- **Dataset records**

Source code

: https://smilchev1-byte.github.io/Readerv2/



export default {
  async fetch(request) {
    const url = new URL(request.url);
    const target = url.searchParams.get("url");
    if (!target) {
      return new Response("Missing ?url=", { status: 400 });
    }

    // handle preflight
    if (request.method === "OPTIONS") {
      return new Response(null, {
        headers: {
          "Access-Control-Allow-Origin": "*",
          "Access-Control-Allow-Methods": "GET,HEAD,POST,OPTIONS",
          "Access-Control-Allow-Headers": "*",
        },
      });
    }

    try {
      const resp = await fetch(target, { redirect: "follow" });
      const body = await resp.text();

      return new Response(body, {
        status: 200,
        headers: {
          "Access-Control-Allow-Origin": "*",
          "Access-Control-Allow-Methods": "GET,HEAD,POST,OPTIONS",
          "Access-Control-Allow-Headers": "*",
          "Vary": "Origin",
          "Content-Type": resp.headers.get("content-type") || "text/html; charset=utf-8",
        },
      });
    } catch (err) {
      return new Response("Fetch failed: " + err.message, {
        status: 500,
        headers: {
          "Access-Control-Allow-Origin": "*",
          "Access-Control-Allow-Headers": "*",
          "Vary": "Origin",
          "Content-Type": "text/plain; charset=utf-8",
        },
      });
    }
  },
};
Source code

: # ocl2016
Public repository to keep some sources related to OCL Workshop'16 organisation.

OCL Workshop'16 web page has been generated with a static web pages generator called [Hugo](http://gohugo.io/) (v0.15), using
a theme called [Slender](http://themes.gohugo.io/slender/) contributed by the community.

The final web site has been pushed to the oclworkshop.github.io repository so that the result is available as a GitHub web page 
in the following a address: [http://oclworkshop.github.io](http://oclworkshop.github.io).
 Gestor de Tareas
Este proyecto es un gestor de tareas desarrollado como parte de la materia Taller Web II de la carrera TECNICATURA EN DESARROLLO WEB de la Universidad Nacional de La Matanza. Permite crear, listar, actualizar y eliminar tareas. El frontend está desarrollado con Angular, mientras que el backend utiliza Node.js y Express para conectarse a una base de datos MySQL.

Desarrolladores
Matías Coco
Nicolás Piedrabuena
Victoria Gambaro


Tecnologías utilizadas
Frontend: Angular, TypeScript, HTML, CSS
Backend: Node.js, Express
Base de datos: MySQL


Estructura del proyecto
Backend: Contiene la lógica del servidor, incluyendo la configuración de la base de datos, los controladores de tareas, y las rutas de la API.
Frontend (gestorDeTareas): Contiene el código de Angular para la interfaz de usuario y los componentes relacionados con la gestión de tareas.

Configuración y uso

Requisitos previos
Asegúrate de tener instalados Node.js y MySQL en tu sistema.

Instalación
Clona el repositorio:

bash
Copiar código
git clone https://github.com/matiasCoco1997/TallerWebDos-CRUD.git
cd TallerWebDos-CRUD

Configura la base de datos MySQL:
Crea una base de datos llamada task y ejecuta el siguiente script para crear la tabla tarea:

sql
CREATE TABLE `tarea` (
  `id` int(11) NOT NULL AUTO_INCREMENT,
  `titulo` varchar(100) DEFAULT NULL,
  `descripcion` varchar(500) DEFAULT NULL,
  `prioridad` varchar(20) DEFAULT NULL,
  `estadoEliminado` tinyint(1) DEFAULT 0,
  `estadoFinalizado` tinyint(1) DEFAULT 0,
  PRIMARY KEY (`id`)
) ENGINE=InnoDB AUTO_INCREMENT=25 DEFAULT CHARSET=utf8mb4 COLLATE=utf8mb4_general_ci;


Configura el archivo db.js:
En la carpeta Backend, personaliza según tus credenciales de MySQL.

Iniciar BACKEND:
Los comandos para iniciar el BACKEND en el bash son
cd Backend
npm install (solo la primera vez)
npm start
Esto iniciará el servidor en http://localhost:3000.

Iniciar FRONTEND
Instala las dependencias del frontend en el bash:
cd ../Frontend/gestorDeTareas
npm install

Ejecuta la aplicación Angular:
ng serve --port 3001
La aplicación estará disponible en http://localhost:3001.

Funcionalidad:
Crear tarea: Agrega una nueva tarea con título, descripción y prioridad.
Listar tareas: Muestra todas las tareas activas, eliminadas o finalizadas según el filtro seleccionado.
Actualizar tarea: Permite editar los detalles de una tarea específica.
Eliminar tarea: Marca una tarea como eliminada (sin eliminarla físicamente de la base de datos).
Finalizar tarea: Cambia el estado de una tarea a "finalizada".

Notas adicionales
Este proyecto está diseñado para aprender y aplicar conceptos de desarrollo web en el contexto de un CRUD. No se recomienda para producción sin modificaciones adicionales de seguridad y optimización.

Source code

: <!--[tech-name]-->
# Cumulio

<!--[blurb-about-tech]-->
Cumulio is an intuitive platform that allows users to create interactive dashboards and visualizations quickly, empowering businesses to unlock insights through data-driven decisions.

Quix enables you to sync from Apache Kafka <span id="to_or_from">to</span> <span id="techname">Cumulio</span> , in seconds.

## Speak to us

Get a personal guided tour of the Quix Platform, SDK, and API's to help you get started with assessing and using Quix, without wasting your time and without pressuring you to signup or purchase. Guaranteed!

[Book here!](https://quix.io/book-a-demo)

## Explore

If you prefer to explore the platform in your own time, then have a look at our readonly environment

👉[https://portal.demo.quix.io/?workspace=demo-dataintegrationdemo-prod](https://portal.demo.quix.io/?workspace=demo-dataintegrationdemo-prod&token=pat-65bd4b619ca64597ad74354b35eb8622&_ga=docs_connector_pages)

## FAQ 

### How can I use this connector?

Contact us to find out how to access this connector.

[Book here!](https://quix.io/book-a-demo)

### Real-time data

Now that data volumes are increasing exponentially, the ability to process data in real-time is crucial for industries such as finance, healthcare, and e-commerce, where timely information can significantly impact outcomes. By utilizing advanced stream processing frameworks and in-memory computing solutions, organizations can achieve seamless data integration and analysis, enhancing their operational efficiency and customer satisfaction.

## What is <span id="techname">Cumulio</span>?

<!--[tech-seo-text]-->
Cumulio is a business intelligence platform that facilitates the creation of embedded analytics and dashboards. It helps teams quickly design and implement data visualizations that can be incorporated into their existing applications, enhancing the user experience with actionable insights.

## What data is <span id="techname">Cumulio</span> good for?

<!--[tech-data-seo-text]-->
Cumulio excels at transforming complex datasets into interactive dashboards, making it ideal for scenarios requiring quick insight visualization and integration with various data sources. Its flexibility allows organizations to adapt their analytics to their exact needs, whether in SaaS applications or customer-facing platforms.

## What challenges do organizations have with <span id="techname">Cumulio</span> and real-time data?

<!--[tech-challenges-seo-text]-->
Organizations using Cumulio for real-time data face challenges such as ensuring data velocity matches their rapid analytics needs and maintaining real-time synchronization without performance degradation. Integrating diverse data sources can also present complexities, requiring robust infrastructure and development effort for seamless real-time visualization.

- **What you are asked to do**
Copy every entry exactly; no part may be left out.

- **Result of the exercise**
Source code

: https://smilchev1-byte.github.io/Readerv2/



export default {
  async fetch(request) {
    const url = new URL(request.url);
    const target = url.searchParams.get("url");
    if (!target) {
      return new Response("Missing ?url=", { status: 400 });
    }

    // handle preflight
    if (request.method === "OPTIONS") {
      return new Response(null, {
        headers: {
          "Access-Control-Allow-Origin": "*",
          "Access-Control-Allow-Methods": "GET,HEAD,POST,OPTIONS",
          "Access-Control-Allow-Headers": "*",
        },
      });
    }

    try {
      const resp = await fetch(target, { redirect: "follow" });
      const body = await resp.text();

      return new Response(body, {
        status: 200,
        headers: {
          "Access-Control-Allow-Origin": "*",
          "Access-Control-Allow-Methods": "GET,HEAD,POST,OPTIONS",
          "Access-Control-Allow-Headers": "*",
          "Vary": "Origin",
          "Content-Type": resp.headers.get("content-type") || "text/html; charset=utf-8",
        },
      });
    } catch (err) {
      return new Response("Fetch failed: " + err.message, {
        status: 500,
        headers: {
          "Access-Control-Allow-Origin": "*",
          "Access-Control-Allow-Headers": "*",
          "Vary": "Origin",
          "Content-Type": "text/plain; charset=utf-8",
        },
      });
    }
  },
};
Source code

: # ocl2016
Public repository to keep some sources related to OCL Workshop'16 organisation.

OCL Workshop'16 web page has been generated with a static web pages generator called [Hugo](http://gohugo.io/) (v0.15), using
a theme called [Slender](http://themes.gohugo.io/slender/) contributed by the community.

The final web site has been pushed to the oclworkshop.github.io repository so that the result is available as a GitHub web page 
in the following a address: [http://oclworkshop.github.io](http://oclworkshop.github.io).
 Gestor de Tareas
Este proyecto es un gestor de tareas desarrollado como parte de la materia Taller Web II de la carrera TECNICATURA EN DESARROLLO WEB de la Universidad Nacional de La Matanza. Permite crear, listar, actualizar y eliminar tareas. El frontend está desarrollado con Angular, mientras que el backend utiliza Node.js y Express para conectarse a una base de datos MySQL.

Desarrolladores
Matías Coco
Nicolás Piedrabuena
Victoria Gambaro


Tecnologías utilizadas
Frontend: Angular, TypeScript, HTML, CSS
Backend: Node.js, Express
Base de datos: MySQL


Estructura del proyecto
Backend: Contiene la lógica del servidor, incluyendo la configuración de la base de datos, los controladores de tareas, y las rutas de la API.
Frontend (gestorDeTareas): Contiene el código de Angular para la interfaz de usuario y los componentes relacionados con la gestión de tareas.

Configuración y uso

Requisitos previos
Asegúrate de tener instalados Node.js y MySQL en tu sistema.

Instalación
Clona el repositorio:

bash
Copiar código
git clone https://github.com/matiasCoco1997/TallerWebDos-CRUD.git
cd TallerWebDos-CRUD

Configura la base de datos MySQL:
Crea una base de datos llamada task y ejecuta el siguiente script para crear la tabla tarea:

sql
CREATE TABLE `tarea` (
  `id` int(11) NOT NULL AUTO_INCREMENT,
  `titulo` varchar(100) DEFAULT NULL,
  `descripcion` varchar(500) DEFAULT NULL,
  `prioridad` varchar(20) DEFAULT NULL,
  `estadoEliminado` tinyint(1) DEFAULT 0,
  `estadoFinalizado` tinyint(1) DEFAULT 0,
  PRIMARY KEY (`id`)
) ENGINE=InnoDB AUTO_INCREMENT=25 DEFAULT CHARSET=utf8mb4 COLLATE=utf8mb4_general_ci;


Configura el archivo db.js:
En la carpeta Backend, personaliza según tus credenciales de MySQL.

Iniciar BACKEND:
Los comandos para iniciar el BACKEND en el bash son
cd Backend
npm install (solo la primera vez)
npm start
Esto iniciará el servidor en http://localhost:3000.

Iniciar FRONTEND
Instala las dependencias del frontend en el bash:
cd ../Frontend/gestorDeTareas
npm install

Ejecuta la aplicación Angular:
ng serve --port 3001
La aplicación estará disponible en http://localhost:3001.

Funcionalidad:
Crear tarea: Agrega una nueva tarea con título, descripción y prioridad.
Listar tareas: Muestra todas las tareas activas, eliminadas o finalizadas según el filtro seleccionado.
Actualizar tarea: Permite editar los detalles de una tarea específica.
Eliminar tarea: Marca una tarea como eliminada (sin eliminarla físicamente de la base de datos).
Finalizar tarea: Cambia el estado de una tarea a "finalizada".

Notas adicionales
Este proyecto está diseñado para aprender y aplicar conceptos de desarrollo web en el contexto de un CRUD. No se recomienda para producción sin modificaciones adicionales de seguridad y optimización.

Source code

: <!--[tech-name]-->
# Cumulio

<!--[blurb-about-tech]-->
Cumulio is an intuitive platform that allows users to create interactive dashboards and visualizations quickly, empowering businesses to unlock insights through data-driven decisions.

Quix enables you to sync from Apache Kafka <span id="to_or_from">to</span> <span id="techname">Cumulio</span> , in seconds.

## Speak to us

Get a personal guided tour of the Quix Platform, SDK, and API's to help you get started with assessing and using Quix, without wasting your time and without pressuring you to signup or purchase. Guaranteed!

[Book here!](https://quix.io/book-a-demo)

## Explore

If you prefer to explore the platform in your own time, then have a look at our readonly environment

👉[https://portal.demo.quix.io/?workspace=demo-dataintegrationdemo-prod](https://portal.demo.quix.io/?workspace=demo-dataintegrationdemo-prod&token=pat-65bd4b619ca64597ad74354b35eb8622&_ga=docs_connector_pages)

## FAQ 

### How can I use this connector?

Contact us to find out how to access this connector.

[Book here!](https://quix.io/book-a-demo)

### Real-time data

Now that data volumes are increasing exponentially, the ability to process data in real-time is crucial for industries such as finance, healthcare, and e-commerce, where timely information can significantly impact outcomes. By utilizing advanced stream processing frameworks and in-memory computing solutions, organizations can achieve seamless data integration and analysis, enhancing their operational efficiency and customer satisfaction.

## What is <span id="techname">Cumulio</span>?

<!--[tech-seo-text]-->
Cumulio is a business intelligence platform that facilitates the creation of embedded analytics and dashboards. It helps teams quickly design and implement data visualizations that can be incorporated into their existing applications, enhancing the user experience with actionable insights.

## What data is <span id="techname">Cumulio</span> good for?

<!--[tech-data-seo-text]-->
Cumulio excels at transforming complex datasets into interactive dashboards, making it ideal for scenarios requiring quick insight visualization and integration with various data sources. Its flexibility allows organizations to adapt their analytics to their exact needs, whether in SaaS applications or customer-facing platforms.

## What challenges do organizations have with <span id="techname">Cumulio</span> and real-time data?

<!--[tech-challenges-seo-text]-->
Organizations using Cumulio for real-time data face challenges such as ensuring data velocity matches their rapid analytics needs and maintaining real-time synchronization without performance degradation. Integrating diverse data sources can also present complexities, requiring robust infrastructure and development effort for seamless real-time visualization.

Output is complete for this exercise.